Beginning with Crenshaw’s analysis of the experiences and struggles of women of colour, intersectionality is concerned with how theorists take ‘categories of difference,’ or power differentials, and show how they interact or become entangled with one another (Crenshaw 1991). As an approach, intersectionality has come to represent people always simultaneously positioned in many categories so that there is no essence to any category (Phoenix 2010a: 303). Davis (2008) writes how intersections refers to the interaction between gender, race, and other categories of difference in individual lives and also: “the outcomes of these interactions in terms of power.” (68) Considering intersectionality as a tool, Lykke writes how it can be used to:
81 analyze how historically specific kinds of power differentials and/or constraining normative, based on discursively, institutionally and/or structurally constructed socio-cultural categories such as gender, ethnicity, race, class, sexuality, age/generation, dis/ability, nationality, mother tongue and so on, interact, and in so doing produce different kinds of societal inequalities and unjust social relations. (2011: 50)
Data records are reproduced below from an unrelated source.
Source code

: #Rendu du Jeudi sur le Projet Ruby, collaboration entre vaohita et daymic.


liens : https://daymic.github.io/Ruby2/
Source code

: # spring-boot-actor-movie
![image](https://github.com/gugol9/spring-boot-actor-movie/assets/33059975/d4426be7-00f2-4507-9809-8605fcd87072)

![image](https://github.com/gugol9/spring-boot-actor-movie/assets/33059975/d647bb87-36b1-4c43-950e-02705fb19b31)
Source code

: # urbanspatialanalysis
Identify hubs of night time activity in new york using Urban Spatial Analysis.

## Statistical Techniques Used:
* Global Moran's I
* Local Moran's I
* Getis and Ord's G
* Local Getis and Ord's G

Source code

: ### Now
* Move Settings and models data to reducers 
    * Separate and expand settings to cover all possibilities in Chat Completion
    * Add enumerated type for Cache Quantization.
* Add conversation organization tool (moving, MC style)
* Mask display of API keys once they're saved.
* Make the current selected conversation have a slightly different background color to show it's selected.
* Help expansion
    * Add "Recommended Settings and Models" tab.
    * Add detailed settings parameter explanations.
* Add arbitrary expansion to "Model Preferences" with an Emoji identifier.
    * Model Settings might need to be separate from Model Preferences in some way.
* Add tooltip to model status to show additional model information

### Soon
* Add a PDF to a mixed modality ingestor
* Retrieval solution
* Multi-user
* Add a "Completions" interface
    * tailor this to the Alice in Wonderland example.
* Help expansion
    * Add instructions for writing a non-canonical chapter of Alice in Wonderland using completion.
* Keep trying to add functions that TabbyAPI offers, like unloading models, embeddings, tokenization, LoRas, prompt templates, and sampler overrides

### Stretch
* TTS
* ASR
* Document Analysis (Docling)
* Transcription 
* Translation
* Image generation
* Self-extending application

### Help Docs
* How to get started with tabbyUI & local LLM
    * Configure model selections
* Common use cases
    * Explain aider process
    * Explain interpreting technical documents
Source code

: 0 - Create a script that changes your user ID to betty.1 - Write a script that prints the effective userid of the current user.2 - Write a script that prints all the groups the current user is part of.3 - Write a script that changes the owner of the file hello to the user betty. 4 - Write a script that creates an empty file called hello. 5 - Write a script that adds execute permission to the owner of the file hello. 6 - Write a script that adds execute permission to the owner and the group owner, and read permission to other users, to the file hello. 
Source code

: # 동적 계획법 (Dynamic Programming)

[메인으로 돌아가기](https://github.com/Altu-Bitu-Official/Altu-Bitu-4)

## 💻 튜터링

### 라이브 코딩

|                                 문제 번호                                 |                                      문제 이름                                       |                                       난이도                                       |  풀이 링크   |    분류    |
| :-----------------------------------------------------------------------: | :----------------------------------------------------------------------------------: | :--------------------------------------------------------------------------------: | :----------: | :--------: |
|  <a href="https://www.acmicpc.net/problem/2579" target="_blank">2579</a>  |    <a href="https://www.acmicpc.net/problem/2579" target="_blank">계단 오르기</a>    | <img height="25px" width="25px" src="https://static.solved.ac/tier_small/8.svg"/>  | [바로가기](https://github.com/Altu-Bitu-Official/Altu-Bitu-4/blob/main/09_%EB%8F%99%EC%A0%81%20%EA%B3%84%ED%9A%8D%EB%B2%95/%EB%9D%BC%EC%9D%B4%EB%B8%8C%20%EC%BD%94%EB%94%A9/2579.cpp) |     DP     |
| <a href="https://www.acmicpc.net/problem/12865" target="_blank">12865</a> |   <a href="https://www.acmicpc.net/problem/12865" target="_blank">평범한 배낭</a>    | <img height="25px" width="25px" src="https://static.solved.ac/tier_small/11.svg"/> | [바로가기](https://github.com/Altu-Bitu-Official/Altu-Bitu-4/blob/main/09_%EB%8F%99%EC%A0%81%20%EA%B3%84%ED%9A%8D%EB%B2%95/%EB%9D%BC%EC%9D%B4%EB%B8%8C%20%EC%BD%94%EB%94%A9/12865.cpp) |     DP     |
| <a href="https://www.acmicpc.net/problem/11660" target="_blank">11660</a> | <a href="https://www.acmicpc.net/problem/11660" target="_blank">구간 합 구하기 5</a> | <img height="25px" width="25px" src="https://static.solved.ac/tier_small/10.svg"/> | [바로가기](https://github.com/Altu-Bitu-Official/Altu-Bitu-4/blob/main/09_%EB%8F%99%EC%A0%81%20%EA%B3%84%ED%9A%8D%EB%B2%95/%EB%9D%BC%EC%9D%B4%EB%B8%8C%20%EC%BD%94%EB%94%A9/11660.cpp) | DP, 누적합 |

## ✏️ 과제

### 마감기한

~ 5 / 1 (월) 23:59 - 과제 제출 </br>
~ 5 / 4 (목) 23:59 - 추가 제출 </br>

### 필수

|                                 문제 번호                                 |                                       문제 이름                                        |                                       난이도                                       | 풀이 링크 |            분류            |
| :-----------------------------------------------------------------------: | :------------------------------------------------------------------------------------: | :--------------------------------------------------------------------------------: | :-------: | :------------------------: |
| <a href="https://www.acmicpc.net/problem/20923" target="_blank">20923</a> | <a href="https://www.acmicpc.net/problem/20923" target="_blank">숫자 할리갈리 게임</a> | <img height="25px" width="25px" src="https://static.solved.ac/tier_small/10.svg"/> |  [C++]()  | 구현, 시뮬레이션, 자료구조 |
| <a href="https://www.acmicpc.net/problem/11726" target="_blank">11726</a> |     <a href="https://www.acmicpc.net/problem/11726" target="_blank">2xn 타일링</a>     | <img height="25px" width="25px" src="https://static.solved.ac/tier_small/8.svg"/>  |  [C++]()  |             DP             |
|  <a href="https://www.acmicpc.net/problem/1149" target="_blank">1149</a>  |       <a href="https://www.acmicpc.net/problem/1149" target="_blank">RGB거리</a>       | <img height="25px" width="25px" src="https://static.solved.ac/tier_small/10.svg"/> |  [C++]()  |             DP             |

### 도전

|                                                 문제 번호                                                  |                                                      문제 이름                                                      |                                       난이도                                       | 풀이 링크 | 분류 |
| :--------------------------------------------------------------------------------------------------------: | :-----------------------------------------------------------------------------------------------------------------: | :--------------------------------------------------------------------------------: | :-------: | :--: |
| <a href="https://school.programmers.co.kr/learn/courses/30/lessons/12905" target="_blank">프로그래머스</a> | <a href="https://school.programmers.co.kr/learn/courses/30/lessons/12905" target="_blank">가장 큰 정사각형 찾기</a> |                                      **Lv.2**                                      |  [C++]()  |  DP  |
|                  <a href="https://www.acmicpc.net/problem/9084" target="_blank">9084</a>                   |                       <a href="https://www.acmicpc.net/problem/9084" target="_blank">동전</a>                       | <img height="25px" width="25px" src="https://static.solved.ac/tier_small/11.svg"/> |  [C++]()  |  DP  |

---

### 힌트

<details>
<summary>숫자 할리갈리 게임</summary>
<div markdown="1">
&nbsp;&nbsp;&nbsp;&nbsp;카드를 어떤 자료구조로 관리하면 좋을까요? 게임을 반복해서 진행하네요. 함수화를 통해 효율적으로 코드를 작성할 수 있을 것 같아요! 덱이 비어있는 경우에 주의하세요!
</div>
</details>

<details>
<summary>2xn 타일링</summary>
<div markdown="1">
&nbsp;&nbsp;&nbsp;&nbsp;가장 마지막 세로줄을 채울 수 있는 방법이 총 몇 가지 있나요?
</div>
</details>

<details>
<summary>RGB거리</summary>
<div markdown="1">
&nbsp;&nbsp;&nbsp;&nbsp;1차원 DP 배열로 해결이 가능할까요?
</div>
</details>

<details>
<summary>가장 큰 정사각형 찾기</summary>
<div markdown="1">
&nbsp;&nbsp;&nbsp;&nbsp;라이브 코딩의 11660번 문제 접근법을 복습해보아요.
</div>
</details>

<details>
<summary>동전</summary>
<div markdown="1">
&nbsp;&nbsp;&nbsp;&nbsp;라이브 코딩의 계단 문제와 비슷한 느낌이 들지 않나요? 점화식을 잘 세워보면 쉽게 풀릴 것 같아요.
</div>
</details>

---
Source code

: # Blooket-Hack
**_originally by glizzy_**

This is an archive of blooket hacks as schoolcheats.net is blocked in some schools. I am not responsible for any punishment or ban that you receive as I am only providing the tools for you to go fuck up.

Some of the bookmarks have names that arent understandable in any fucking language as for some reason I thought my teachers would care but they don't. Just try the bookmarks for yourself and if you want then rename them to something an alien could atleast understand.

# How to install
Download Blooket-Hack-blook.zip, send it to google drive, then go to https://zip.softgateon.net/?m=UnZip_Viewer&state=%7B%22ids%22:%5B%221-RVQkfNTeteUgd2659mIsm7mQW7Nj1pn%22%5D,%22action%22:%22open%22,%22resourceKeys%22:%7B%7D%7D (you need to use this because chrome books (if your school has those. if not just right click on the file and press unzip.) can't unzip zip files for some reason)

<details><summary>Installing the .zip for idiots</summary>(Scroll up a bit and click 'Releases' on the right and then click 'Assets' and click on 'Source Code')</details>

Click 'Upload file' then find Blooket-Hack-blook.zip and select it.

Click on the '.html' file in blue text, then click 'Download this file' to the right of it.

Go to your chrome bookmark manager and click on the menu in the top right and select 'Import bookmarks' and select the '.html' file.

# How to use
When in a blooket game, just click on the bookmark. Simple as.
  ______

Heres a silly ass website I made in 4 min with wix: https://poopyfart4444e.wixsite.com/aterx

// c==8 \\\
Within these socio-cultural categories, Lykke notes, theoretical frameworks will – to varying extents – centre around binaries of: “dominance/subordination, possession/dispossession, privilege/lack of privilege, majoritizing/minoritizing and so on” (Lykke 2011: 50) that define the ways people experience their daily lives in terms of: “inclusion and exclusion, discrimination and disadvantage, specific aspirations and specific identities” (Yuval-Davis 2006: 198). Intersectionality considers the:
interlinking grids of differential positionings in terms of class, race and ethnicity, gender and sexuality, ability, stage in the life cycle and other social divisions, tend to create, in specific historical situations, hierarchies of differential access to a variety of resources – economic, political and cultural. (Yuval-Davis 2006: 199)
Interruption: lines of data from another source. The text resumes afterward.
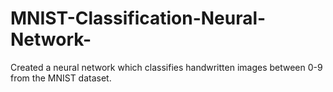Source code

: # MNIST-Classification-Neural-Network-
Created a neural network which classifies handwritten images between 0-9 from the MNIST dataset.

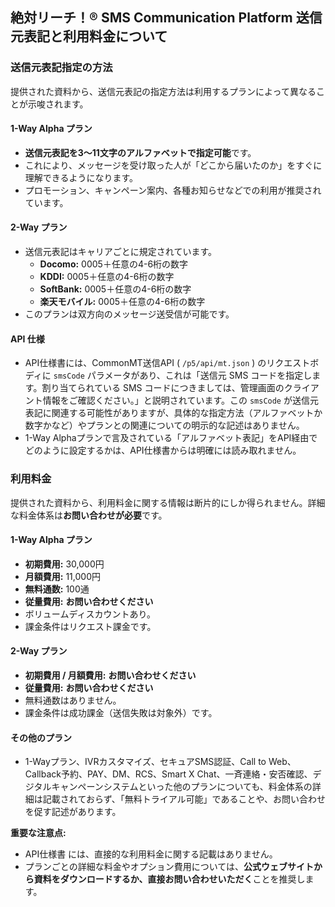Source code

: ## 絶対リーチ！® SMS Communication Platform 送信元表記と利用料金について

### 送信元表記指定の方法

提供された資料から、送信元表記の指定方法は利用するプランによって異なることが示唆されます。

#### 1-Way Alpha プラン
*   **送信元表記を3～11文字のアルファベットで指定可能**です。
*   これにより、メッセージを受け取った人が「どこから届いたのか」をすぐに理解できるようになります。
*   プロモーション、キャンペーン案内、各種お知らせなどでの利用が推奨されています。

#### 2-Way プラン
*   送信元表記はキャリアごとに規定されています。
    *   **Docomo:** 0005＋任意の4-6桁の数字
    *   **KDDI:** 0005＋任意の4-6桁の数字
    *   **SoftBank:** 0005＋任意の4-6桁の数字
    *   **楽天モバイル:** 0005＋任意の4-6桁の数字
*   このプランは双方向のメッセージ送受信が可能です。

#### API 仕様
*   API仕様書には、CommonMT送信API ( `/p5/api/mt.json` ) のリクエストボディに `smsCode` パラメータがあり、これは「送信元 SMS コードを指定します。割り当てられている SMS コードにつきましては、管理画面のクライアント情報をご確認ください。」と説明されています。この `smsCode` が送信元表記に関連する可能性がありますが、具体的な指定方法（アルファベットか数字かなど）やプランとの関連についての明示的な記述はありません。
*   1-Way Alphaプランで言及されている「アルファベット表記」をAPI経由でどのように設定するかは、API仕様書からは明確には読み取れません。

### 利用料金

提供された資料から、利用料金に関する情報は断片的にしか得られません。詳細な料金体系は**お問い合わせが必要**です。

#### 1-Way Alpha プラン
*   **初期費用:** 30,000円
*   **月額費用:** 11,000円
*   **無料通数:** 100通
*   **従量費用:** **お問い合わせください**
*   ボリュームディスカウントあり。
*   課金条件はリクエスト課金です。

#### 2-Way プラン
*   **初期費用 / 月額費用:** **お問い合わせください**
*   **従量費用:** **お問い合わせください**
*   無料通数はありません。
*   課金条件は成功課金（送信失敗は対象外）です。

#### その他のプラン
*   1-Wayプラン、IVRカスタマイズ、セキュアSMS認証、Call to Web、Callback予約、PAY、DM、RCS、Smart X Chat、一斉連絡・安否確認、デジタルキャンペーンシステムといった他のプランについても、料金体系の詳細は記載されておらず、「無料トライアル可能」であることや、お問い合わせを促す記述があります。

**重要な注意点:**

*   API仕様書 には、直接的な利用料金に関する記載はありません。
*   プランごとの詳細な料金やオプション費用については、**公式ウェブサイトから資料をダウンロードするか、直接お問い合わせいただく**ことを推奨します。
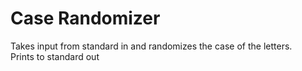 # Case Randomizer

Takes input from standard in and randomizes the case of the letters.
<br>
Prints to standard out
In her work on intersectionality, McCall (2005) has devised three approaches to the study of intersectionality which illustrate that different methodologies produce different kinds of knowledge and a wider range of methodologies are required to fully engage with topics falling under the heading of intersectionality (1774). First, anticategorical complexity which considers social life to be irreducibly complex, multiple and fluid and any effort toward fixing categories is ultimately counterproductive. Second, intercategorical complexity requires research to provisionally adopt existing categories in order to document: “relationships of inequality among social groups and changing configurations of inequality among multiple and conflicting dimensions” (1773). And thirdly intracategorical complexity involves scholars attempting to focus on particular social groups at neglected points of intersection: “in order to reveal the complexity of lived experience within such groups” (1774). McCall argues that these approaches are on a continuum with much overlap. It is debatable whether intersectionality should be limited to understanding individual experience,
82 collective experience, theorizing identity or if it should be considered merely an effect of larger shifts in social structures and the acceptance of post-structuralism. Intersectionality, I would argue, is not an approach; it is rather the questioning of too narrow an approach.